(Items from a dataset)
================

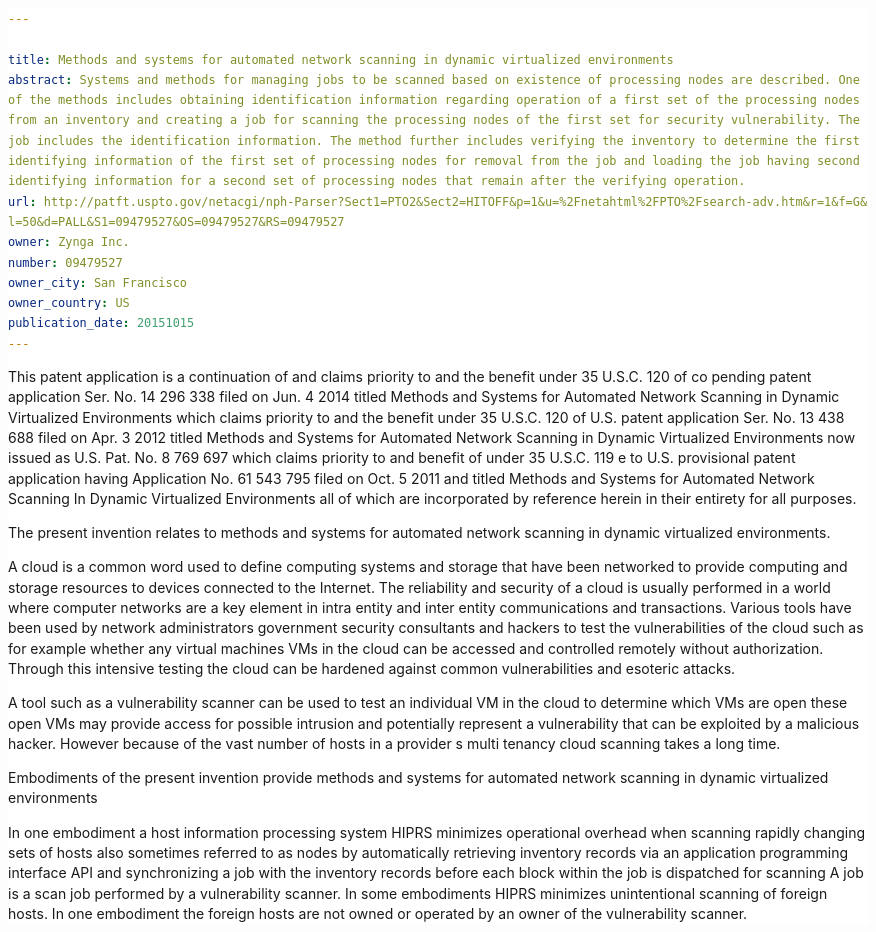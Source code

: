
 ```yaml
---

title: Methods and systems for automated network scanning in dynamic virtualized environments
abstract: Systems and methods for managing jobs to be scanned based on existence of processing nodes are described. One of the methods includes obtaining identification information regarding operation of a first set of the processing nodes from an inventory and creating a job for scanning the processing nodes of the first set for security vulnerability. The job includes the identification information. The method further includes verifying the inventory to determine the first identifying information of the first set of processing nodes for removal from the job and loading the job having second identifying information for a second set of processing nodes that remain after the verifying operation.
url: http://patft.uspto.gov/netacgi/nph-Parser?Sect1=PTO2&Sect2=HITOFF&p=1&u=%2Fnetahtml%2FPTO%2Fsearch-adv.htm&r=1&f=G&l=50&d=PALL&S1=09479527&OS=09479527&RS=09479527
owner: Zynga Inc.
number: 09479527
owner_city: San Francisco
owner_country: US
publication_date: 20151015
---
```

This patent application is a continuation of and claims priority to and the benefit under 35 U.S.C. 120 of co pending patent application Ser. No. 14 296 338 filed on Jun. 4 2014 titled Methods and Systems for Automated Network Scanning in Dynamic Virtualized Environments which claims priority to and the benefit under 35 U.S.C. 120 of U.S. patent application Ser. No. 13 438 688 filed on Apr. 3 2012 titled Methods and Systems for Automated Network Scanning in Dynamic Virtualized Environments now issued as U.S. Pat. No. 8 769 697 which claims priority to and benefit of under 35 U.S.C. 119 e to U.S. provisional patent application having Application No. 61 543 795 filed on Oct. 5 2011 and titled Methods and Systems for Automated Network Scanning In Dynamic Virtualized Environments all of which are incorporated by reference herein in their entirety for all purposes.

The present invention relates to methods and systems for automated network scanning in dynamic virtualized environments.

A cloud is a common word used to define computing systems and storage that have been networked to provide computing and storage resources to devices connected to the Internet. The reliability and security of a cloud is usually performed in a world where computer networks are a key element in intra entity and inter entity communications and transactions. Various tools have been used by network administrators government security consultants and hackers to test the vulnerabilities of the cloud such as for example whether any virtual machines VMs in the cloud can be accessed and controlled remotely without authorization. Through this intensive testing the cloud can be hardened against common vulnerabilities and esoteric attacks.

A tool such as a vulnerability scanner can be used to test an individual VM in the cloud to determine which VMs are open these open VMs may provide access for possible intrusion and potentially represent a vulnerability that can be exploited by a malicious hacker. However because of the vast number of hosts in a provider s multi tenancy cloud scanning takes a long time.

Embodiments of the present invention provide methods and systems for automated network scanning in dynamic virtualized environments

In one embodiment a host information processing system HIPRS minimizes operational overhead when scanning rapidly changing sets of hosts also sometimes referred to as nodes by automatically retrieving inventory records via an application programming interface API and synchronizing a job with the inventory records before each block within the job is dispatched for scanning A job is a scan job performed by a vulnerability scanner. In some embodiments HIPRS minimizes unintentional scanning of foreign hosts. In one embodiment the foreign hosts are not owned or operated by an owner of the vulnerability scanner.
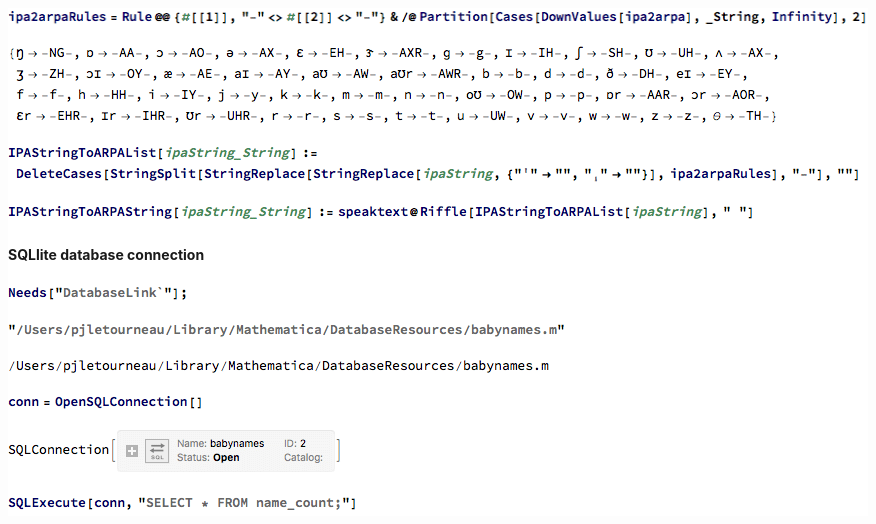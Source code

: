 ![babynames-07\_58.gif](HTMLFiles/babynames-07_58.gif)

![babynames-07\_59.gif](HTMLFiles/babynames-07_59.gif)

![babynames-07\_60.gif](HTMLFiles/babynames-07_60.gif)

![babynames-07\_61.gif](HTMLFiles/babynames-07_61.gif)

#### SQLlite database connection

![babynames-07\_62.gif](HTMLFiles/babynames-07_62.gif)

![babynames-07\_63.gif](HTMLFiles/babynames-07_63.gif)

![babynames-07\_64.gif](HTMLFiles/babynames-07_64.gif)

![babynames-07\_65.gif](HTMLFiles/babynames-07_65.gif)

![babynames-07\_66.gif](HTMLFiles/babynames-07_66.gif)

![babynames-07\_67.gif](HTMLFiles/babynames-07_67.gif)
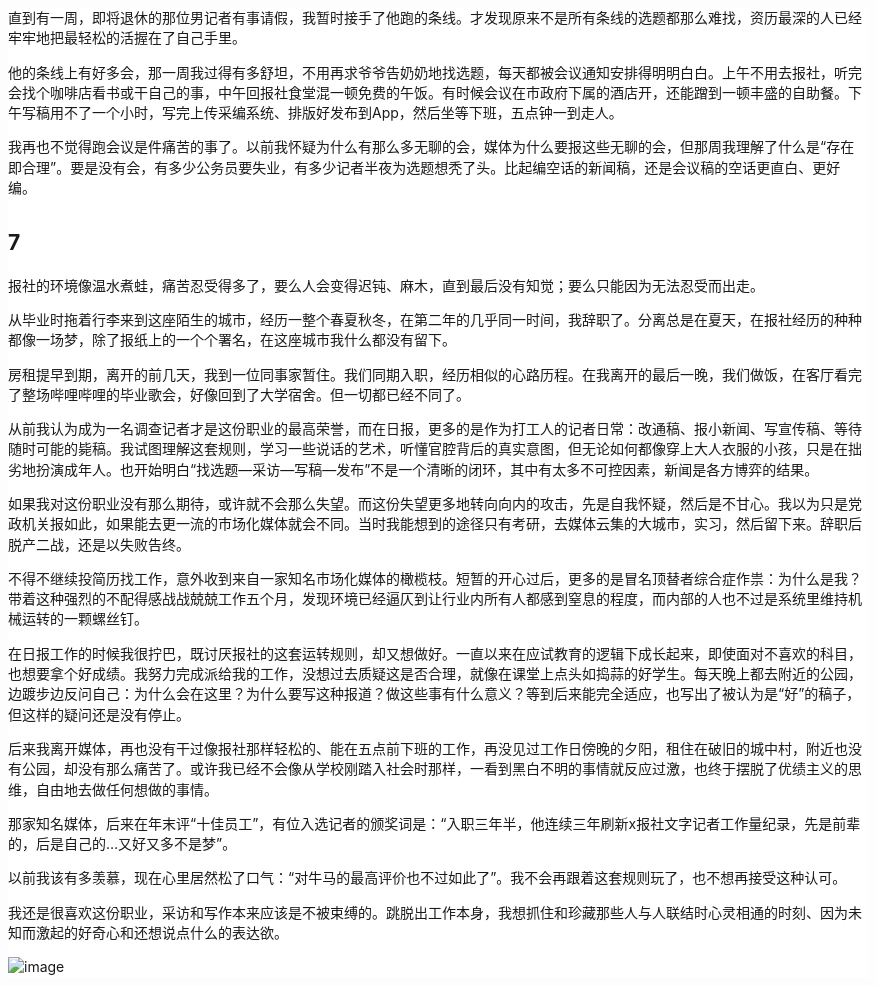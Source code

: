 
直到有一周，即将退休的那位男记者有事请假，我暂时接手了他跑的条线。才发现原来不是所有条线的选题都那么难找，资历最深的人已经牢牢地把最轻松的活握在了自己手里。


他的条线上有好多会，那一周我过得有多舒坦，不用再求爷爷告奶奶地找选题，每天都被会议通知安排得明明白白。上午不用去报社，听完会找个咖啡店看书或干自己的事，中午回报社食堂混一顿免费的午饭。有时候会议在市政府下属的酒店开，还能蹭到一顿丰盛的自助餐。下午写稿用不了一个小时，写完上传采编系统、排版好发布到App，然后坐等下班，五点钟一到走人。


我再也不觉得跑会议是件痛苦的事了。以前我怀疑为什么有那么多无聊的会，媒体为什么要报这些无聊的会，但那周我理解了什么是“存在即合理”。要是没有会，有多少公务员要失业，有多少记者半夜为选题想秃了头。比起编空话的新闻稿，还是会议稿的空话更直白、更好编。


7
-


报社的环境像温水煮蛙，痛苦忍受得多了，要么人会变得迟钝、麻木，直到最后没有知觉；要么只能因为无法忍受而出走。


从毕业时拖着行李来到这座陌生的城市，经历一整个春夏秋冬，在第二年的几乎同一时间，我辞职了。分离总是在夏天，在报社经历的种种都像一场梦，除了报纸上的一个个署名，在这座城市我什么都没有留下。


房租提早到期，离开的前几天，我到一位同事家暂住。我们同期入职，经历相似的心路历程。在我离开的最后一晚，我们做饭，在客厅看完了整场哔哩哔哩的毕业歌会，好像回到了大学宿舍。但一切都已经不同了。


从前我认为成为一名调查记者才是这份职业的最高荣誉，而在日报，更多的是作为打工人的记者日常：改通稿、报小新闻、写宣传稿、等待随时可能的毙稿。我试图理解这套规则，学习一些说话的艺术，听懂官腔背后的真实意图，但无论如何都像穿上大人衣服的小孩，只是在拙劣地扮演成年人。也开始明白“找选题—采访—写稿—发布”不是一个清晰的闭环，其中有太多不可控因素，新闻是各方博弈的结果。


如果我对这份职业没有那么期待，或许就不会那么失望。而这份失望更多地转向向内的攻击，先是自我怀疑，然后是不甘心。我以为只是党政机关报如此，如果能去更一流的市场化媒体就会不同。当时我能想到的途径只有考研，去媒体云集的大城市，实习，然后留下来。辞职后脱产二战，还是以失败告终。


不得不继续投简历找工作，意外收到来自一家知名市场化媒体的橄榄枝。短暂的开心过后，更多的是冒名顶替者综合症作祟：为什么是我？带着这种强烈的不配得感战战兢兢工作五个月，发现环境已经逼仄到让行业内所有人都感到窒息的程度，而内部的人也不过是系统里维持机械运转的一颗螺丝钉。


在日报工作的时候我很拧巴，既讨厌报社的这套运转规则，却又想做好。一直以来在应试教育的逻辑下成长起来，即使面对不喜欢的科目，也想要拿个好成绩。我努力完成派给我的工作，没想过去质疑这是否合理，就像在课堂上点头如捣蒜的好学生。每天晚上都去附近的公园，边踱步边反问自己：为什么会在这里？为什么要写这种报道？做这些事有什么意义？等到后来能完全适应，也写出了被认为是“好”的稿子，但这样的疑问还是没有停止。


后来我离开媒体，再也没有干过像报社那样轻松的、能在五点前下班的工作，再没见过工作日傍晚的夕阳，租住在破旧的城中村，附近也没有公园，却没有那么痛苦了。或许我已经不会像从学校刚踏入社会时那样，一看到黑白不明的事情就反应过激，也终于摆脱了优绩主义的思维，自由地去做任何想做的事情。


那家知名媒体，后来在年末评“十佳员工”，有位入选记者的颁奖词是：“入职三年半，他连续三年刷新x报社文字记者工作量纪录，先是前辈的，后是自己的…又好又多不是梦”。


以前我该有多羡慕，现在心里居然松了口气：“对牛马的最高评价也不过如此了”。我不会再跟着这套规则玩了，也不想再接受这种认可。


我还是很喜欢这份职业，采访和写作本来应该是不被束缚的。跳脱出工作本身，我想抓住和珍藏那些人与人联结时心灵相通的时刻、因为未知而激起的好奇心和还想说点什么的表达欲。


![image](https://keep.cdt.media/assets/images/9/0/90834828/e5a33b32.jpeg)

================

> [PROBLEM TO SOLVE]: Provide the number of lines in the data above that contain the string "having", and nothing else.

> [RESULT OF THE EXERCISE]: 2